→ **TASK STATEMENT**
Tally the lines in the entries below where the string "padding" occurs. Reply with the total alone.

→ **DATA**
++++

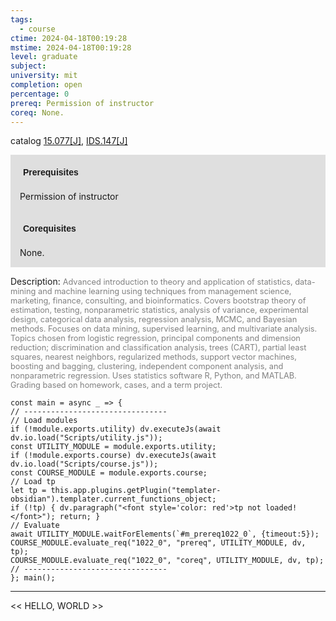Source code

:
 ```yaml
---
tags:
  - course
ctime: 2024-04-18T00:19:28
mstime: 2024-04-18T00:19:28
level: graduate
subject: 
university: mit
completion: open
percentage: 0
prereq: Permission of instructor
coreq: None.
---
```


catalog [15.077[J]](http://student.mit.edu/catalog/m15a.html#15.077), [IDS.147[J]](http://student.mit.edu/catalog/mIDSa.html#IDS.147)

<span style="display: block; padding: 15px; background-color: rgb(100, 100, 100, 0.2);"><font id="m_prereq1022_0" style="display: block; font-family: Arial, sans-serif; font-weight: bold; padding: 5px">Prerequisites</font><br><span id="prereq1022_0">Permission of instructor</span></span>
<span style="display: block; padding: 15px; background-color: rgb(100, 100, 100, 0.2);"><font id="m_coreq1022_0" style="display: block; font-family: Arial, sans-serif; font-weight: bold; padding: 5px">Corequisites</font><br><span id="coreq1022_0">None.</span></span>

<font style="">Description:</font>
<font style="color: grey; font-size: 0.8rem;">Advanced introduction to theory and application of statistics, data-mining and machine learning using techniques from management science, marketing, finance, consulting, and bioinformatics. Covers bootstrap theory of estimation, testing, nonparametric statistics, analysis of variance, experimental design, categorical data analysis, regression analysis, MCMC, and Bayesian methods. Focuses on data mining, supervised learning, and multivariate analysis. Topics chosen from logistic regression, principal components and dimension reduction; discrimination and classification analysis, trees (CART), partial least squares, nearest neighbors, regularized methods, support vector machines, boosting and bagging, clustering, independent component analysis, and nonparametric regression. Uses statistics software R, Python, and MATLAB. Grading based on homework, cases, and a term project.</font>

```dataviewjs
const main = async _ => {
// --------------------------------
// Load modules
if (!module.exports.utility) dv.executeJs(await dv.io.load("Scripts/utility.js"));
const UTILITY_MODULE = module.exports.utility;
if (!module.exports.course) dv.executeJs(await dv.io.load("Scripts/course.js"));
const COURSE_MODULE = module.exports.course;
// Load tp
let tp = this.app.plugins.getPlugin("templater-obsidian").templater.current_functions_object;
if (!tp) { dv.paragraph("<font style='color: red'>tp not loaded!</font>"); return; }
// Evaluate
await UTILITY_MODULE.waitForElements(`#m_prereq1022_0`, {timeout:5});
COURSE_MODULE.evaluate_req("1022_0", "prereq", UTILITY_MODULE, dv, tp);
COURSE_MODULE.evaluate_req("1022_0", "coreq", UTILITY_MODULE, dv, tp);
// --------------------------------
}; main();
```

---

<< HELLO, WORLD >>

++++

→ **SOLUTION**
2